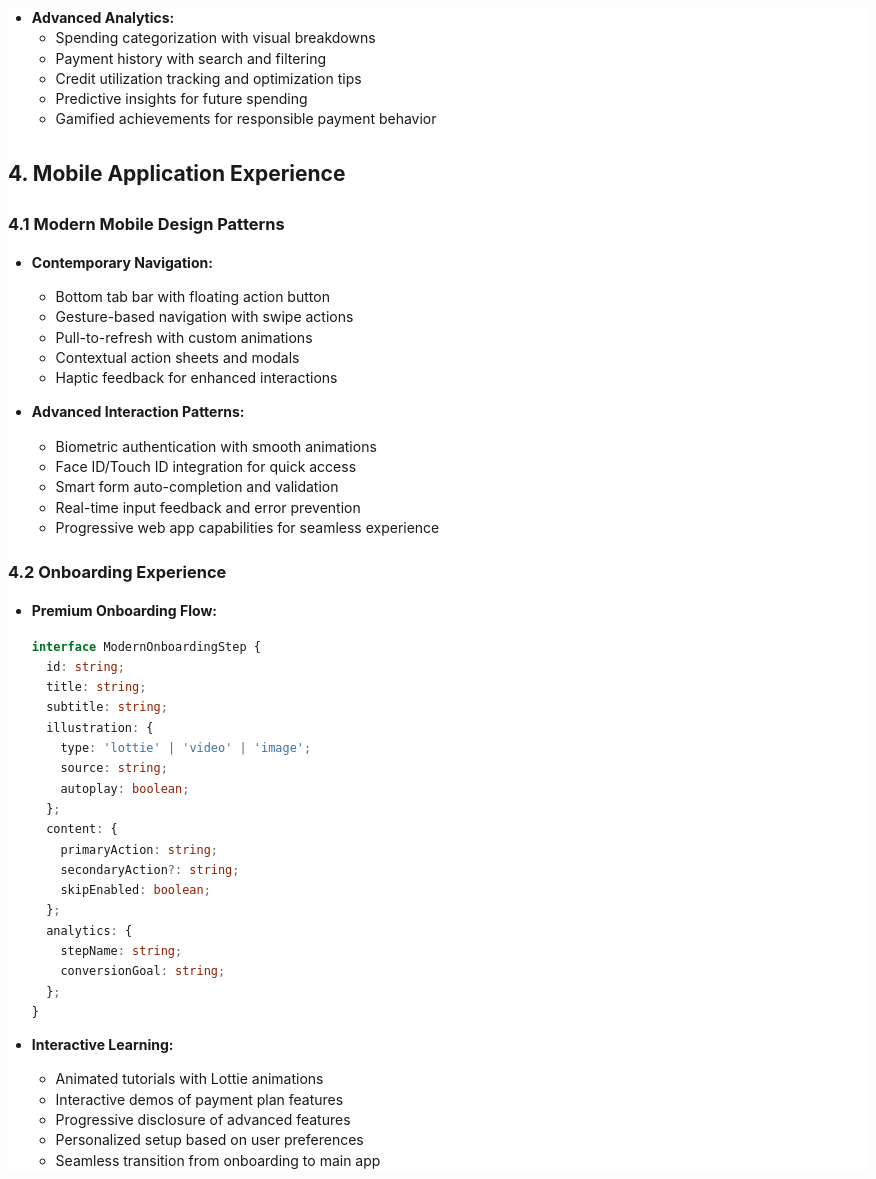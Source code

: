 - **Advanced Analytics:**
  - Spending categorization with visual breakdowns
  - Payment history with search and filtering
  - Credit utilization tracking and optimization tips
  - Predictive insights for future spending
  - Gamified achievements for responsible payment behavior

## 4. Mobile Application Experience

### 4.1 Modern Mobile Design Patterns

- **Contemporary Navigation:**
  - Bottom tab bar with floating action button
  - Gesture-based navigation with swipe actions
  - Pull-to-refresh with custom animations
  - Contextual action sheets and modals
  - Haptic feedback for enhanced interactions

- **Advanced Interaction Patterns:**
  - Biometric authentication with smooth animations
  - Face ID/Touch ID integration for quick access
  - Smart form auto-completion and validation
  - Real-time input feedback and error prevention
  - Progressive web app capabilities for seamless experience

### 4.2 Onboarding Experience

- **Premium Onboarding Flow:**

  ```typescript
  interface ModernOnboardingStep {
    id: string;
    title: string;
    subtitle: string;
    illustration: {
      type: 'lottie' | 'video' | 'image';
      source: string;
      autoplay: boolean;
    };
    content: {
      primaryAction: string;
      secondaryAction?: string;
      skipEnabled: boolean;
    };
    analytics: {
      stepName: string;
      conversionGoal: string;
    };
  }
  ```

- **Interactive Learning:**
  - Animated tutorials with Lottie animations
  - Interactive demos of payment plan features
  - Progressive disclosure of advanced features
  - Personalized setup based on user preferences
  - Seamless transition from onboarding to main app
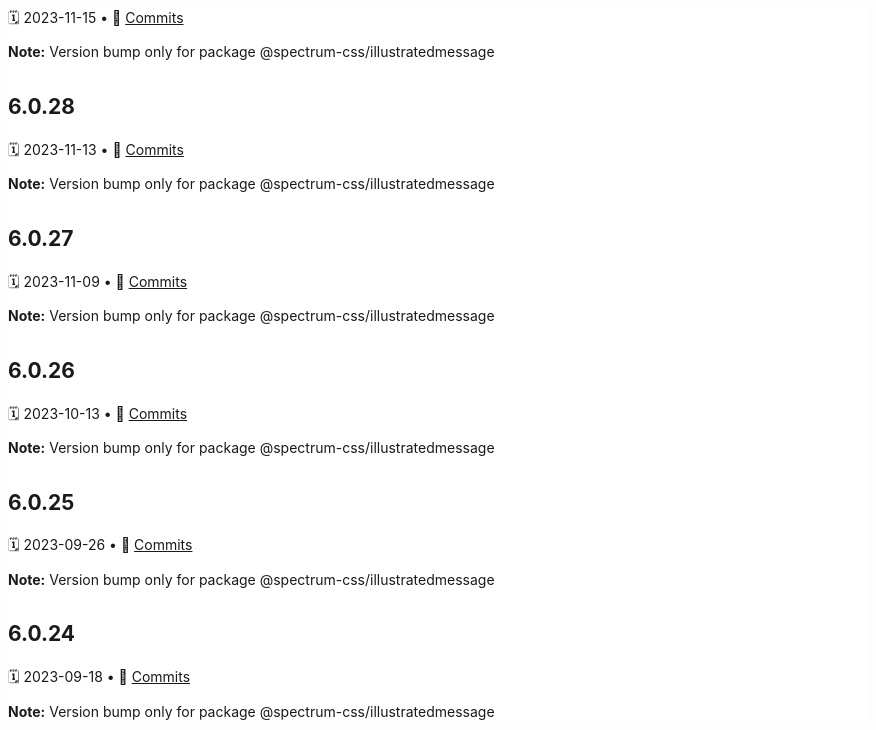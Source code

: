 🗓
2023-11-15 • 📝 [Commits](https://github.com/adobe/spectrum-css/compare/@spectrum-css/illustratedmessage@6.0.27...@spectrum-css/illustratedmessage@6.0.29)

**Note:** Version bump only for package @spectrum-css/illustratedmessage

<a name="6.0.28"></a>

## 6.0.28

🗓
2023-11-13 • 📝 [Commits](https://github.com/adobe/spectrum-css/compare/@spectrum-css/illustratedmessage@6.0.27...@spectrum-css/illustratedmessage@6.0.28)

**Note:** Version bump only for package @spectrum-css/illustratedmessage

<a name="6.0.27"></a>

## 6.0.27

🗓
2023-11-09 • 📝 [Commits](https://github.com/adobe/spectrum-css/compare/@spectrum-css/illustratedmessage@6.0.26...@spectrum-css/illustratedmessage@6.0.27)

**Note:** Version bump only for package @spectrum-css/illustratedmessage

<a name="6.0.26"></a>

## 6.0.26

🗓
2023-10-13 • 📝 [Commits](https://github.com/adobe/spectrum-css/compare/@spectrum-css/illustratedmessage@6.0.25...@spectrum-css/illustratedmessage@6.0.26)

**Note:** Version bump only for package @spectrum-css/illustratedmessage

<a name="6.0.25"></a>

## 6.0.25

🗓
2023-09-26 • 📝 [Commits](https://github.com/adobe/spectrum-css/compare/@spectrum-css/illustratedmessage@6.0.24...@spectrum-css/illustratedmessage@6.0.25)

**Note:** Version bump only for package @spectrum-css/illustratedmessage

<a name="6.0.24"></a>

## 6.0.24

🗓
2023-09-18 • 📝 [Commits](https://github.com/adobe/spectrum-css/compare/@spectrum-css/illustratedmessage@6.0.23...@spectrum-css/illustratedmessage@6.0.24)

**Note:** Version bump only for package @spectrum-css/illustratedmessage
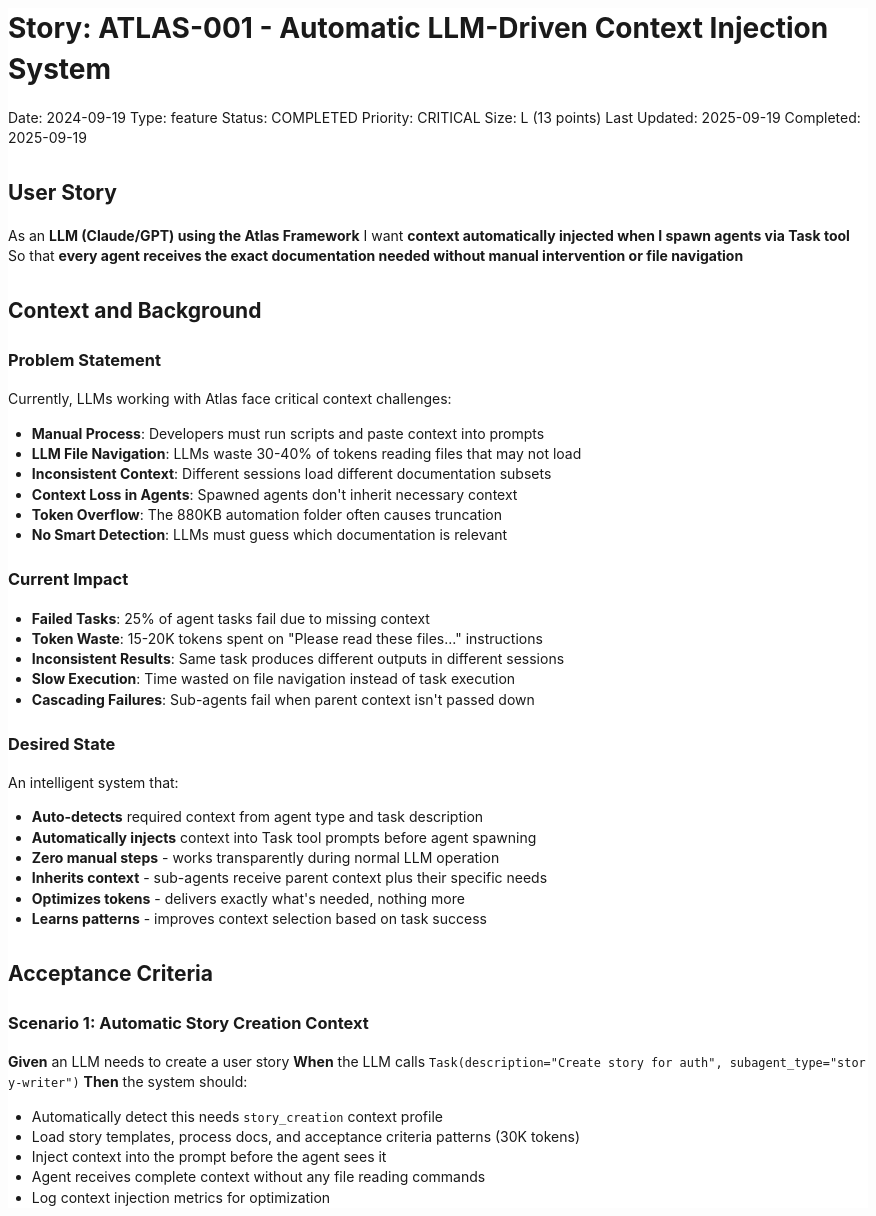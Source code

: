 # Story: ATLAS-001 - Automatic LLM-Driven Context Injection System

Date: 2024-09-19
Type: feature
Status: COMPLETED
Priority: CRITICAL
Size: L (13 points)
Last Updated: 2025-09-19
Completed: 2025-09-19

## User Story
As an **LLM (Claude/GPT) using the Atlas Framework**
I want **context automatically injected when I spawn agents via Task tool**
So that **every agent receives the exact documentation needed without manual intervention or file navigation**

## Context and Background

### Problem Statement
Currently, LLMs working with Atlas face critical context challenges:
- **Manual Process**: Developers must run scripts and paste context into prompts
- **LLM File Navigation**: LLMs waste 30-40% of tokens reading files that may not load
- **Inconsistent Context**: Different sessions load different documentation subsets
- **Context Loss in Agents**: Spawned agents don't inherit necessary context
- **Token Overflow**: The 880KB automation folder often causes truncation
- **No Smart Detection**: LLMs must guess which documentation is relevant

### Current Impact
- **Failed Tasks**: 25% of agent tasks fail due to missing context
- **Token Waste**: 15-20K tokens spent on "Please read these files..." instructions
- **Inconsistent Results**: Same task produces different outputs in different sessions
- **Slow Execution**: Time wasted on file navigation instead of task execution
- **Cascading Failures**: Sub-agents fail when parent context isn't passed down

### Desired State
An intelligent system that:
- **Auto-detects** required context from agent type and task description
- **Automatically injects** context into Task tool prompts before agent spawning
- **Zero manual steps** - works transparently during normal LLM operation
- **Inherits context** - sub-agents receive parent context plus their specific needs
- **Optimizes tokens** - delivers exactly what's needed, nothing more
- **Learns patterns** - improves context selection based on task success

## Acceptance Criteria

### Scenario 1: Automatic Story Creation Context
**Given** an LLM needs to create a user story
**When** the LLM calls `Task(description="Create story for auth", subagent_type="story-writer")`
**Then** the system should:
- Automatically detect this needs `story_creation` context profile
- Load story templates, process docs, and acceptance criteria patterns (30K tokens)
- Inject context into the prompt before the agent sees it
- Agent receives complete context without any file reading commands
- Log context injection metrics for optimization
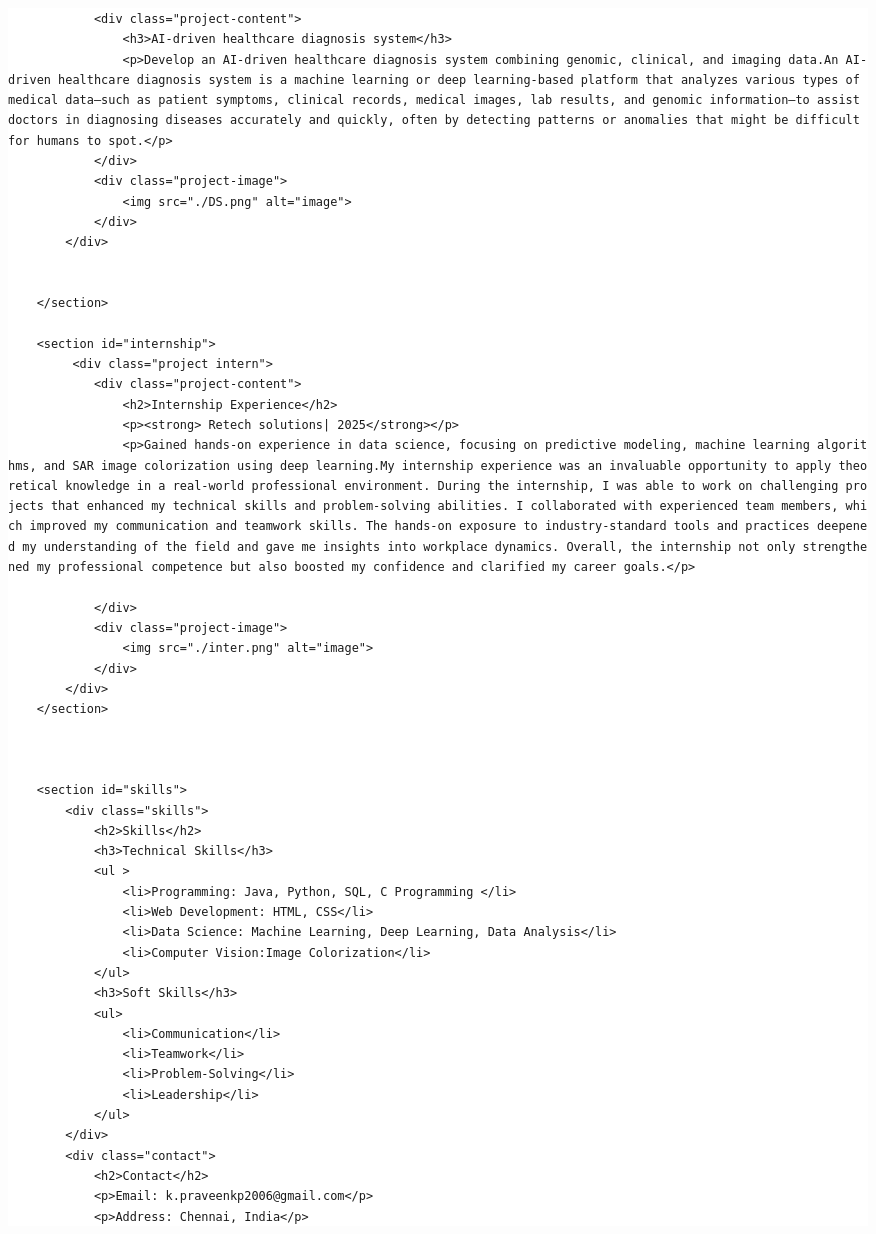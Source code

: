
 ```
            <div class="project-content">
                <h3>AI-driven healthcare diagnosis system</h3>
                <p>Develop an AI-driven healthcare diagnosis system combining genomic, clinical, and imaging data.An AI-driven healthcare diagnosis system is a machine learning or deep learning-based platform that analyzes various types of medical data—such as patient symptoms, clinical records, medical images, lab results, and genomic information—to assist doctors in diagnosing diseases accurately and quickly, often by detecting patterns or anomalies that might be difficult for humans to spot.</p>
            </div>
            <div class="project-image">
                <img src="./DS.png" alt="image">
            </div>
        </div>

        
    </section>
    
    <section id="internship">
         <div class="project intern">
            <div class="project-content">
                <h2>Internship Experience</h2>
                <p><strong> Retech solutions| 2025</strong></p>
                <p>Gained hands-on experience in data science, focusing on predictive modeling, machine learning algorithms, and SAR image colorization using deep learning.My internship experience was an invaluable opportunity to apply theoretical knowledge in a real-world professional environment. During the internship, I was able to work on challenging projects that enhanced my technical skills and problem-solving abilities. I collaborated with experienced team members, which improved my communication and teamwork skills. The hands-on exposure to industry-standard tools and practices deepened my understanding of the field and gave me insights into workplace dynamics. Overall, the internship not only strengthened my professional competence but also boosted my confidence and clarified my career goals.</p>
                
            </div>
            <div class="project-image">
                <img src="./inter.png" alt="image">
            </div>
        </div>
    </section>
    
    
    
    <section id="skills">
        <div class="skills">
            <h2>Skills</h2>
            <h3>Technical Skills</h3>
            <ul >
                <li>Programming: Java, Python, SQL, C Programming </li>
                <li>Web Development: HTML, CSS</li>
                <li>Data Science: Machine Learning, Deep Learning, Data Analysis</li>
                <li>Computer Vision:Image Colorization</li>
            </ul>
            <h3>Soft Skills</h3>
            <ul>
                <li>Communication</li>
                <li>Teamwork</li>
                <li>Problem-Solving</li>
                <li>Leadership</li>
            </ul>
        </div>
        <div class="contact">
            <h2>Contact</h2>
            <p>Email: k.praveenkp2006@gmail.com</p>
            <p>Address: Chennai, India</p>
```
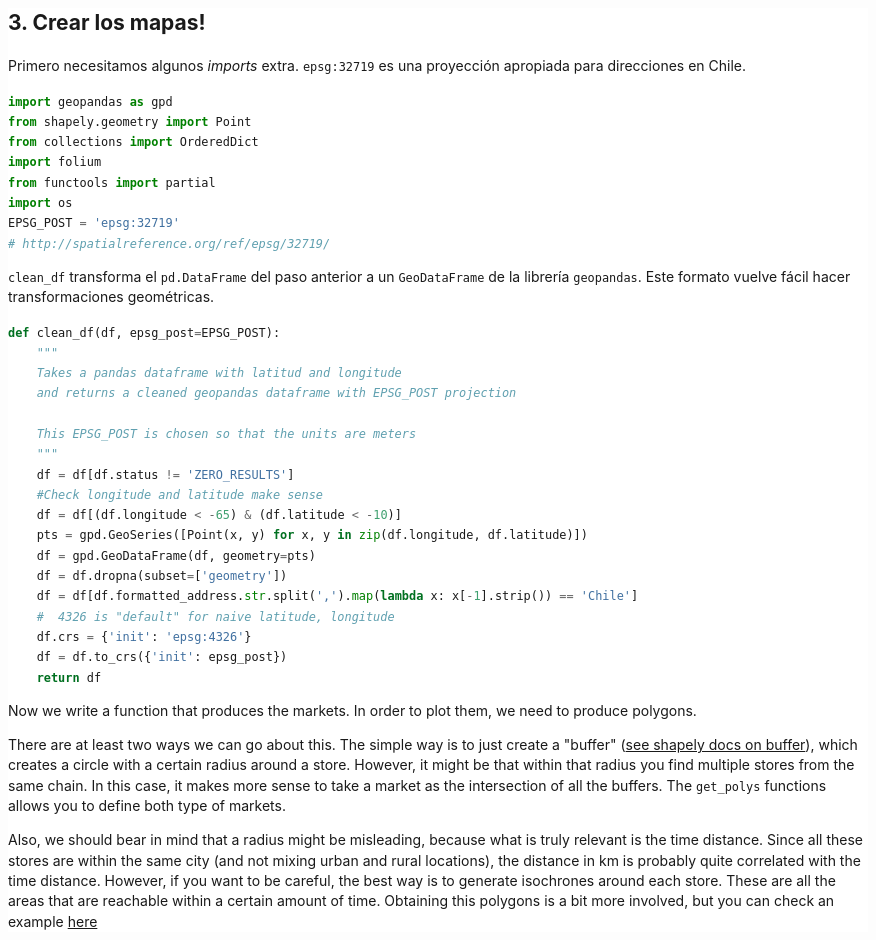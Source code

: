 ## 3. Crear los mapas!

Primero necesitamos algunos *imports* extra. `epsg:32719` es una proyección apropiada para direcciones en Chile.

```py
import geopandas as gpd
from shapely.geometry import Point
from collections import OrderedDict
import folium
from functools import partial
import os
EPSG_POST = 'epsg:32719'
# http://spatialreference.org/ref/epsg/32719/
```

`clean_df` transforma el `pd.DataFrame` del paso anterior a un `GeoDataFrame` de la librería `geopandas`. Este formato vuelve fácil hacer transformaciones geométricas.


```py
def clean_df(df, epsg_post=EPSG_POST):
    """
    Takes a pandas dataframe with latitud and longitude
    and returns a cleaned geopandas dataframe with EPSG_POST projection

    This EPSG_POST is chosen so that the units are meters
    """
    df = df[df.status != 'ZERO_RESULTS']
    #Check longitude and latitude make sense
    df = df[(df.longitude < -65) & (df.latitude < -10)]
    pts = gpd.GeoSeries([Point(x, y) for x, y in zip(df.longitude, df.latitude)])
    df = gpd.GeoDataFrame(df, geometry=pts)
    df = df.dropna(subset=['geometry'])
    df = df[df.formatted_address.str.split(',').map(lambda x: x[-1].strip()) == 'Chile']
    #  4326 is "default" for naive latitude, longitude
    df.crs = {'init': 'epsg:4326'}
    df = df.to_crs({'init': epsg_post})
    return df
```

Now we write a function that produces the markets. In order to plot them, we need to produce polygons.

There are at least two ways we can go about this. The simple way is to just create a "buffer" ([see shapely docs on buffer](http://toblerity.org/shapely/shapely.geometry.html)), which creates a circle with a certain radius around a store. However, it might be that within that radius you find multiple stores from the same chain. In this case, it makes more sense to take a market as the intersection of all the buffers. The `get_polys` functions allows you to define both type of markets.

Also, we should bear in mind that a radius might be misleading, because what is truly relevant is the time distance. Since all these stores are within the same city (and not mixing urban and rural locations), the distance in km is probably quite correlated with the time distance. However, if you want to be careful, the best way is to generate isochrones around each store. These are all the areas that are reachable within a certain amount of time. Obtaining this polygons is a bit more involved, but you can check an example [here](http://drewfustin.com/isochrones/)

→ TRY IT: Taking the lines above, repeat exactly those from the line that contains "- **Inconsistent Context**: Different" through the line that contains "An intelligent system", and both of those lines as well. Include nothing else.

→ PROBLEM SOLUTION:
- **Inconsistent Context**: Different sessions load different documentation subsets
- **Context Loss in Agents**: Spawned agents don't inherit necessary context
- **Token Overflow**: The 880KB automation folder often causes truncation
- **No Smart Detection**: LLMs must guess which documentation is relevant

### Current Impact
- **Failed Tasks**: 25% of agent tasks fail due to missing context
- **Token Waste**: 15-20K tokens spent on "Please read these files..." instructions
- **Inconsistent Results**: Same task produces different outputs in different sessions
- **Slow Execution**: Time wasted on file navigation instead of task execution
- **Cascading Failures**: Sub-agents fail when parent context isn't passed down

### Desired State
An intelligent system that:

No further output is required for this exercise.